----- SUPPLIED ENTRIES -----

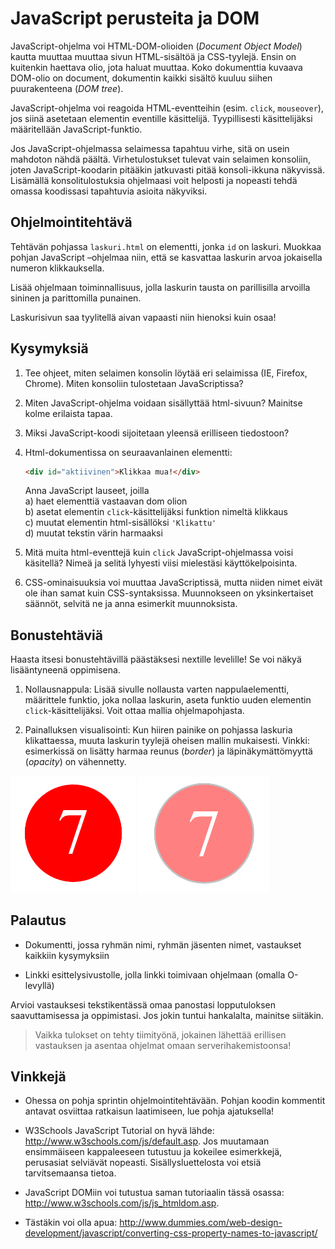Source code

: # JavaScript perusteita ja DOM

JavaScript-ohjelma voi HTML-DOM-olioiden (_Document Object Model_) kautta muuttaa
muuttaa sivun HTML-sisältöä ja CSS-tyylejä. Ensin on kuitenkin haettava olio,
jota haluat muuttaa. Koko dokumenttia kuvaava DOM-olio on document, dokumentin
kaikki sisältö kuuluu siihen puurakenteena (_DOM tree_).

JavaScript-ohjelma voi reagoida HTML-eventteihin (esim. `click`, `mouseover`),
jos siinä asetetaan elementin eventille käsittelijä. Tyypillisesti
käsittelijäksi määritellään JavaScript-funktio.

Jos JavaScript-ohjelmassa selaimessa tapahtuu virhe, sitä on usein mahdoton
nähdä päältä. Virhetulostukset tulevat vain selaimen konsoliin, joten
JavaScript-koodarin pitääkin jatkuvasti pitää konsoli-ikkuna näkyvissä.
Lisämällä konsolitulostuksia ohjelmaasi voit helposti ja nopeasti tehdä omassa
koodissasi tapahtuvia asioita näkyviksi.

## Ohjelmointitehtävä

Tehtävän pohjassa `laskuri.html` on elementti, jonka `id` on laskuri. Muokkaa pohjan
JavaScript –ohjelmaa niin, että se kasvattaa laskurin arvoa jokaisella numeron
klikkauksella.

Lisää ohjelmaan toiminnallisuus, jolla laskurin tausta on parillisilla arvoilla sininen ja parittomilla punainen.

Laskurisivun saa tyylitellä aivan vapaasti niin hienoksi kuin osaa!

## Kysymyksiä

1.  Tee ohjeet, miten selaimen konsolin löytää eri selaimissa (IE, Firefox,
    Chrome). Miten konsoliin tulostetaan JavaScriptissa?

2.  Miten JavaScript-ohjelma voidaan sisällyttää html-sivuun? Mainitse kolme
    erilaista tapaa.

3.  Miksi JavaScript-koodi sijoitetaan yleensä erilliseen tiedostoon?

4.  Html-dokumentissa on seuraavanlainen elementti:  
    ```html
    <div id="aktiivinen">Klikkaa mua!</div>
    ```  
    Anna JavaScript lauseet, joilla  
    a) haet elementtiä vastaavan dom olion  
    b) asetat elementin `click`-käsittelijäksi funktion nimeltä klikkaus  
    c) muutat elementin html-sisällöksi ```'Klikattu'```  
    d) muutat tekstin värin harmaaksi

5.  Mitä muita html-eventtejä kuin ```click``` JavaScript-ohjelmassa voisi
    käsitellä? Nimeä ja selitä lyhyesti viisi mielestäsi käyttökelpoisinta.

6.  CSS-ominaisuuksia voi muuttaa JavaScriptissä, mutta niiden nimet eivät ole
    ihan samat kuin CSS-syntaksissa. Muunnokseen on yksinkertaiset säännöt,
    selvitä ne ja anna esimerkit muunnoksista.

## Bonustehtäviä

Haasta itsesi bonustehtävillä päästäksesi nextille levelille! Se voi näkyä lisääntyneenä oppimisena.

1.  Nollausnappula: Lisää sivulle nollausta varten nappulaelementti, määrittele
    funktio, joka nollaa laskurin, aseta funktio uuden elementin
    `click`-käsittelijäksi. Voit ottaa mallia ohjelmapohjasta.

2.  Painalluksen visualisointi: Kun hiiren painike on pohjassa laskuria
    klikattaessa, muuta laskurin tyylejä oheisen mallin mukaisesti. Vinkki:
    esimerkissä on lisätty harmaa reunus (_border_) ja läpinäkymättömyyttä
    (_opacity_) on vähennetty.

<img src="media/b30f9c36069516c2633d259f3e5efee5.png" width="200px"/>
<img src="media/288b4e6b10bad439c0e467e77a0f210c.png" width="210px"/>

## Palautus

-   Dokumentti, jossa ryhmän nimi, ryhmän jäsenten nimet, vastaukset kaikkiin
    kysymyksiin

-   Linkki esittelysivustolle, jolla linkki toimivaan ohjelmaan (omalla
    O-levyllä)

Arvioi vastauksesi tekstikentässä omaa panostasi lopputuloksen
saavuttamisessa ja oppimistasi. Jos jokin tuntui hankalalta, mainitse siitäkin.

>   Vaikka tulokset on tehty tiimityönä, jokainen lähettää
>   erillisen vastauksen ja asentaa ohjelmat omaan serverihakemistoonsa! 

## Vinkkejä

-   Ohessa on pohja sprintin ohjelmointitehtävään. Pohjan koodin
    kommentit antavat osviittaa ratkaisun laatimiseen, lue pohja ajatuksella!
    
-   W3Schools JavaScript Tutorial on hyvä lähde:
    <http://www.w3schools.com/js/default.asp>. Jos muutamaan ensimmäiseen
    kappaleeseen tutustuu ja kokeilee esimerkkejä, perusasiat selviävät
    nopeasti. Sisällysluettelosta voi etsiä tarvitsemaansa tietoa.

-   JavaScript DOMiin voi tutustua saman tutoriaalin tässä osassa:
    <http://www.w3schools.com/js/js_htmldom.asp>.

-   Tästäkin voi olla apua:
    <http://www.dummies.com/web-design-development/javascript/converting-css-property-names-to-javascript/>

-----

→ PROBLEM STATEMENT:
The reply must consist of the complete listing, reproduced exactly, with no images.

→ TASK RESPONSE:
Source code

: # JavaScript perusteita ja DOM

JavaScript-ohjelma voi HTML-DOM-olioiden (_Document Object Model_) kautta muuttaa
muuttaa sivun HTML-sisältöä ja CSS-tyylejä. Ensin on kuitenkin haettava olio,
jota haluat muuttaa. Koko dokumenttia kuvaava DOM-olio on document, dokumentin
kaikki sisältö kuuluu siihen puurakenteena (_DOM tree_).

JavaScript-ohjelma voi reagoida HTML-eventteihin (esim. `click`, `mouseover`),
jos siinä asetetaan elementin eventille käsittelijä. Tyypillisesti
käsittelijäksi määritellään JavaScript-funktio.

Jos JavaScript-ohjelmassa selaimessa tapahtuu virhe, sitä on usein mahdoton
nähdä päältä. Virhetulostukset tulevat vain selaimen konsoliin, joten
JavaScript-koodarin pitääkin jatkuvasti pitää konsoli-ikkuna näkyvissä.
Lisämällä konsolitulostuksia ohjelmaasi voit helposti ja nopeasti tehdä omassa
koodissasi tapahtuvia asioita näkyviksi.

## Ohjelmointitehtävä

Tehtävän pohjassa `laskuri.html` on elementti, jonka `id` on laskuri. Muokkaa pohjan
JavaScript –ohjelmaa niin, että se kasvattaa laskurin arvoa jokaisella numeron
klikkauksella.

Lisää ohjelmaan toiminnallisuus, jolla laskurin tausta on parillisilla arvoilla sininen ja parittomilla punainen.

Laskurisivun saa tyylitellä aivan vapaasti niin hienoksi kuin osaa!

## Kysymyksiä

1.  Tee ohjeet, miten selaimen konsolin löytää eri selaimissa (IE, Firefox,
    Chrome). Miten konsoliin tulostetaan JavaScriptissa?

2.  Miten JavaScript-ohjelma voidaan sisällyttää html-sivuun? Mainitse kolme
    erilaista tapaa.

3.  Miksi JavaScript-koodi sijoitetaan yleensä erilliseen tiedostoon?

4.  Html-dokumentissa on seuraavanlainen elementti:  
    ```html
    <div id="aktiivinen">Klikkaa mua!</div>
    ```  
    Anna JavaScript lauseet, joilla  
    a) haet elementtiä vastaavan dom olion  
    b) asetat elementin `click`-käsittelijäksi funktion nimeltä klikkaus  
    c) muutat elementin html-sisällöksi ```'Klikattu'```  
    d) muutat tekstin värin harmaaksi

5.  Mitä muita html-eventtejä kuin ```click``` JavaScript-ohjelmassa voisi
    käsitellä? Nimeä ja selitä lyhyesti viisi mielestäsi käyttökelpoisinta.

6.  CSS-ominaisuuksia voi muuttaa JavaScriptissä, mutta niiden nimet eivät ole
    ihan samat kuin CSS-syntaksissa. Muunnokseen on yksinkertaiset säännöt,
    selvitä ne ja anna esimerkit muunnoksista.

## Bonustehtäviä

Haasta itsesi bonustehtävillä päästäksesi nextille levelille! Se voi näkyä lisääntyneenä oppimisena.

1.  Nollausnappula: Lisää sivulle nollausta varten nappulaelementti, määrittele
    funktio, joka nollaa laskurin, aseta funktio uuden elementin
    `click`-käsittelijäksi. Voit ottaa mallia ohjelmapohjasta.

2.  Painalluksen visualisointi: Kun hiiren painike on pohjassa laskuria
    klikattaessa, muuta laskurin tyylejä oheisen mallin mukaisesti. Vinkki:
    esimerkissä on lisätty harmaa reunus (_border_) ja läpinäkymättömyyttä
    (_opacity_) on vähennetty.

<img src="media/b30f9c36069516c2633d259f3e5efee5.png" width="200px"/>
<img src="media/288b4e6b10bad439c0e467e77a0f210c.png" width="210px"/>

## Palautus

-   Dokumentti, jossa ryhmän nimi, ryhmän jäsenten nimet, vastaukset kaikkiin
    kysymyksiin

-   Linkki esittelysivustolle, jolla linkki toimivaan ohjelmaan (omalla
    O-levyllä)

Arvioi vastauksesi tekstikentässä omaa panostasi lopputuloksen
saavuttamisessa ja oppimistasi. Jos jokin tuntui hankalalta, mainitse siitäkin.

>   Vaikka tulokset on tehty tiimityönä, jokainen lähettää
>   erillisen vastauksen ja asentaa ohjelmat omaan serverihakemistoonsa! 

## Vinkkejä

-   Ohessa on pohja sprintin ohjelmointitehtävään. Pohjan koodin
    kommentit antavat osviittaa ratkaisun laatimiseen, lue pohja ajatuksella!
    
-   W3Schools JavaScript Tutorial on hyvä lähde:
    <http://www.w3schools.com/js/default.asp>. Jos muutamaan ensimmäiseen
    kappaleeseen tutustuu ja kokeilee esimerkkejä, perusasiat selviävät
    nopeasti. Sisällysluettelosta voi etsiä tarvitsemaansa tietoa.

-   JavaScript DOMiin voi tutustua saman tutoriaalin tässä osassa:
    <http://www.w3schools.com/js/js_htmldom.asp>.

-   Tästäkin voi olla apua:
    <http://www.dummies.com/web-design-development/javascript/converting-css-property-names-to-javascript/>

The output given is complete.